Source material:
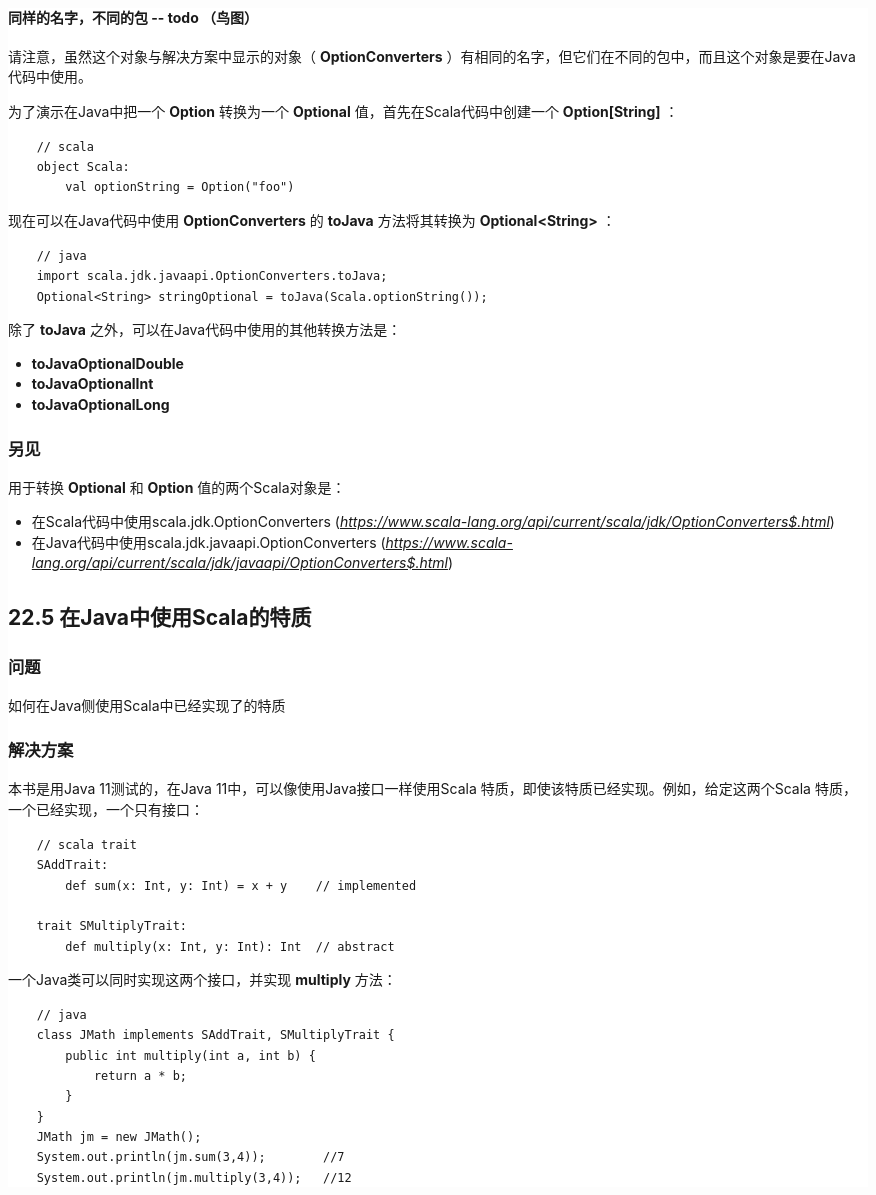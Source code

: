 #### 同样的名字，不同的包 -- todo （鸟图）

请注意，虽然这个对象与解决方案中显示的对象（ **OptionConverters** ）有相同的名字，但它们在不同的包中，而且这个对象是要在Java代码中使用。

为了演示在Java中把一个 **Option** 转换为一个 **Optional** 值，首先在Scala代码中创建一个 **Option[String]** ：

```
    // scala 
    object Scala:
        val optionString = Option("foo")
```

现在可以在Java代码中使用 **OptionConverters** 的 **toJava** 方法将其转换为 **Optional\<String\>** ：

```
    // java 
    import scala.jdk.javaapi.OptionConverters.toJava;
    Optional<String> stringOptional = toJava(Scala.optionString());
```

除了 **toJava** 之外，可以在Java代码中使用的其他转换方法是：

- **toJavaOptionalDouble** 
- **toJavaOptionalInt**
- **toJavaOptionalLong** 

### 另见

用于转换 **Optional** 和 **Option** 值的两个Scala对象是：

- 在Scala代码中使用scala.jdk.OptionConverters (*https://www.scala-lang.org/api/current/scala/jdk/OptionConverters$.html*)
- 在Java代码中使用scala.jdk.javaapi.OptionConverters (*https://www.scala-lang.org/api/current/scala/jdk/javaapi/OptionConverters$.html*)

## 22.5 在Java中使用Scala的特质

### 问题

如何在Java侧使用Scala中已经实现了的特质

### 解决方案

本书是用Java 11测试的，在Java 11中，可以像使用Java接口一样使用Scala 特质，即使该特质已经实现。例如，给定这两个Scala 特质，一个已经实现，一个只有接口：

```
    // scala trait 
    SAddTrait:
        def sum(x: Int, y: Int) = x + y    // implemented
        
    trait SMultiplyTrait:
        def multiply(x: Int, y: Int): Int  // abstract
```

一个Java类可以同时实现这两个接口，并实现 **multiply** 方法：

```
    // java 
    class JMath implements SAddTrait, SMultiplyTrait {
        public int multiply(int a, int b) {
            return a * b;
        } 
    }
    JMath jm = new JMath();
    System.out.println(jm.sum(3,4));        //7
    System.out.println(jm.multiply(3,4));   //12
```
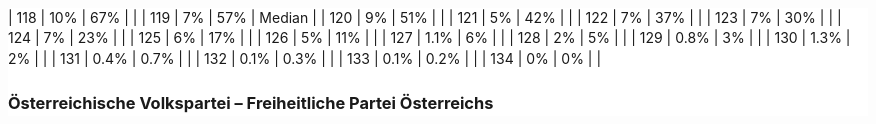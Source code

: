 | 118 | 10% | 67% |  |
| 119 | 7% | 57% | Median |
| 120 | 9% | 51% |  |
| 121 | 5% | 42% |  |
| 122 | 7% | 37% |  |
| 123 | 7% | 30% |  |
| 124 | 7% | 23% |  |
| 125 | 6% | 17% |  |
| 126 | 5% | 11% |  |
| 127 | 1.1% | 6% |  |
| 128 | 2% | 5% |  |
| 129 | 0.8% | 3% |  |
| 130 | 1.3% | 2% |  |
| 131 | 0.4% | 0.7% |  |
| 132 | 0.1% | 0.3% |  |
| 133 | 0.1% | 0.2% |  |
| 134 | 0% | 0% |  |

### Österreichische Volkspartei – Freiheitliche Partei Österreichs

Directions for this task: Reproduce all of the entries word for word, skipping any pictures they hold.

Response to this task:
Source code

: #### 同样的名字，不同的包 -- todo （鸟图）

请注意，虽然这个对象与解决方案中显示的对象（ **OptionConverters** ）有相同的名字，但它们在不同的包中，而且这个对象是要在Java代码中使用。

为了演示在Java中把一个 **Option** 转换为一个 **Optional** 值，首先在Scala代码中创建一个 **Option[String]** ：

```
    // scala 
    object Scala:
        val optionString = Option("foo")
```

现在可以在Java代码中使用 **OptionConverters** 的 **toJava** 方法将其转换为 **Optional\<String\>** ：

```
    // java 
    import scala.jdk.javaapi.OptionConverters.toJava;
    Optional<String> stringOptional = toJava(Scala.optionString());
```

除了 **toJava** 之外，可以在Java代码中使用的其他转换方法是：

- **toJavaOptionalDouble** 
- **toJavaOptionalInt**
- **toJavaOptionalLong** 

### 另见

用于转换 **Optional** 和 **Option** 值的两个Scala对象是：

- 在Scala代码中使用scala.jdk.OptionConverters (*https://www.scala-lang.org/api/current/scala/jdk/OptionConverters$.html*)
- 在Java代码中使用scala.jdk.javaapi.OptionConverters (*https://www.scala-lang.org/api/current/scala/jdk/javaapi/OptionConverters$.html*)

## 22.5 在Java中使用Scala的特质

### 问题

如何在Java侧使用Scala中已经实现了的特质

### 解决方案

本书是用Java 11测试的，在Java 11中，可以像使用Java接口一样使用Scala 特质，即使该特质已经实现。例如，给定这两个Scala 特质，一个已经实现，一个只有接口：

```
    // scala trait 
    SAddTrait:
        def sum(x: Int, y: Int) = x + y    // implemented
        
    trait SMultiplyTrait:
        def multiply(x: Int, y: Int): Int  // abstract
```

一个Java类可以同时实现这两个接口，并实现 **multiply** 方法：

```
    // java 
    class JMath implements SAddTrait, SMultiplyTrait {
        public int multiply(int a, int b) {
            return a * b;
        } 
    }
    JMath jm = new JMath();
    System.out.println(jm.sum(3,4));        //7
    System.out.println(jm.multiply(3,4));   //12
```
Source code

: | 118 | 10% | 67% |  |
| 119 | 7% | 57% | Median |
| 120 | 9% | 51% |  |
| 121 | 5% | 42% |  |
| 122 | 7% | 37% |  |
| 123 | 7% | 30% |  |
| 124 | 7% | 23% |  |
| 125 | 6% | 17% |  |
| 126 | 5% | 11% |  |
| 127 | 1.1% | 6% |  |
| 128 | 2% | 5% |  |
| 129 | 0.8% | 3% |  |
| 130 | 1.3% | 2% |  |
| 131 | 0.4% | 0.7% |  |
| 132 | 0.1% | 0.3% |  |
| 133 | 0.1% | 0.2% |  |
| 134 | 0% | 0% |  |

### Österreichische Volkspartei – Freiheitliche Partei Österreichs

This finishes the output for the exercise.